Darfuri refugee camps in Chad, Kigali in Rwanda, and the ruins of ancient villages in Turkey — all visited by genocide, all still reeling in its wake. In Journey through Genocide, Raffy Boudjikanian travels to communities that have survived genocide to understand the legacy of this most terrible of crimes against humanity.
In this era of ethnic and religious wars, mass displacements, and forced migrations, Boudjikanian looks back at three humanitarian crises. In Chad, meet families displaced by massacres in the Darfur region of neighbouring Sudan, their ordeal still raw. In Rwanda, meet a people struggling with justice and reconciliation. And in Turkey, explore what it means to still be afraid a century after the author’s own ancestors were caught in the Armenian Genocide of 1915.
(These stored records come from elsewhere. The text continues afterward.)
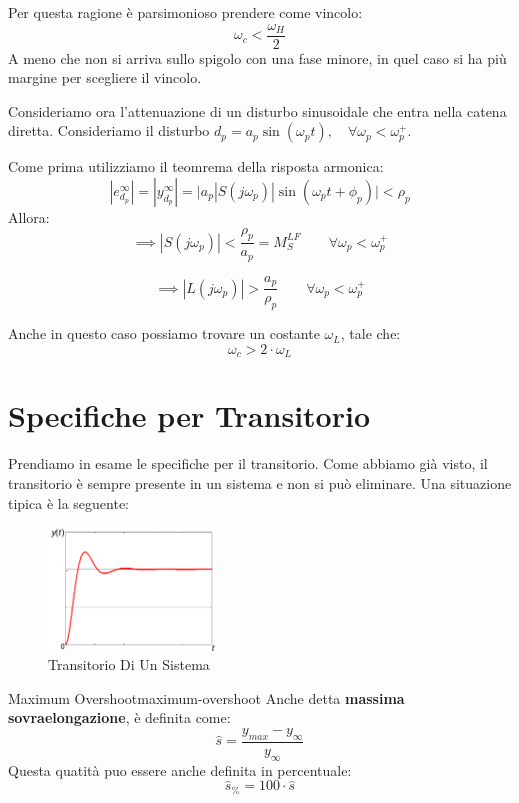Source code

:\documentclass[12pt]{article}
\begin{document}
Per questa ragione \`e parsimonioso prendere come vincolo:
\[ \omega_c < \frac{\omega_H}{2}  \]
A meno che non si arriva sullo spigolo con una fase minore, in quel caso si ha pi\`u margine per scegliere il vincolo.

Consideriamo ora l'attenuazione di un disturbo sinusoidale che entra nella catena diretta. Consideriamo il disturbo $d_p = a_p\sin(\omega_pt),\quad \forall \omega_p < \omega_p^{+}$.

Come prima utilizziamo il teomrema della risposta armonica:
\[ |e_{d_p}^{\infty}| = |y _{d_p}^{\infty}| =  \big| a_p|S(j\omega_p)|\sin(\omega_pt + \phi_p) \big| < \rho_p  \]
Allora:
\[ \implies |S(j\omega_p)| < \frac{\rho_p}{a_p} = M_S^{LF} \qquad \forall \omega_p < \omega_p^{+} \]

\[ \implies |L(j\omega_p)| > \frac{a_p}{\rho_p} \qquad \forall \omega_p < \omega_p^{+} \]


Anche in questo caso possiamo trovare un costante $\omega_L$, tale che:
\[ \omega_c > 2\cdot\omega_L \]



\newpage
\section{Specifiche per Transitorio}
Prendiamo in esame le specifiche per il transitorio. Come abbiamo gi\`a visto, il transitorio \`e sempre presente in un sistema e non si pu\`o eliminare. Una situazione tipica \`e la seguente:
\begin{figure}[H]
    \centering
    \includegraphics[width=0.4\textwidth]{transitorio-di-un-sistema.png}
    \caption{Transitorio Di Un Sistema}
    \label{fig:transitorio-di-un-sistema}
\end{figure}

\begin{definition}{Maximum Overshoot}{maximum-overshoot}
    Anche detta \textbf{massima sovraelongazione}, \`e definita come:
    \[ \hat{s} = \frac{y _{max} - y _{\infty}}{ y _{\infty}}  \]
    Questa quatit\`a puo essere anche definita in percentuale:
    \[ \hat{s}_{\%} = 100\cdot \hat{s} \]
\end{definition}
\end{document}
Clear-eyed and compassionate, Boudjikanian breathes life into horrors that too often seem remote.
PUBLISHERS WEEKLY
Journalist Boudjikanian's travelogue of his time spent in war-scarred nations is a slim book that nevertheless gets distracted on the way to the heart of its subject. Haunted by his family's experience in the 1915 Armenian genocide, Boudjikanian visits nations that have experienced similar traumas, hoping to address questions about collective guilt, the prospects of forgiveness, and the dynamics of post-conflict reconciliation. His digressions about petty bureaucrats, shopping challenges in the developing world, and the quirks of substandard hotels seem out of place alongside stories from refugee camps housing survivors of Darfur's killing fields and the Rwandan genocide. It's only when the author flies to the land of his ancestors that the story truly comes alive. There, Boudjikanian confronts his fears as an Armenian walking the streets of Turkey, where mere mention of the genocide can result in arrest. As he reckons with his family's history his great-grandfather's torture and murder and the family's exile he documents Turkey's disturbing efforts to disappear evidence of Armenian existence. He also considers, by comparison, Germany's honest and open approach to its shameful past. While this personal exploration of genocide asks important questions, it doesn't devote the necessary space to fully answer them.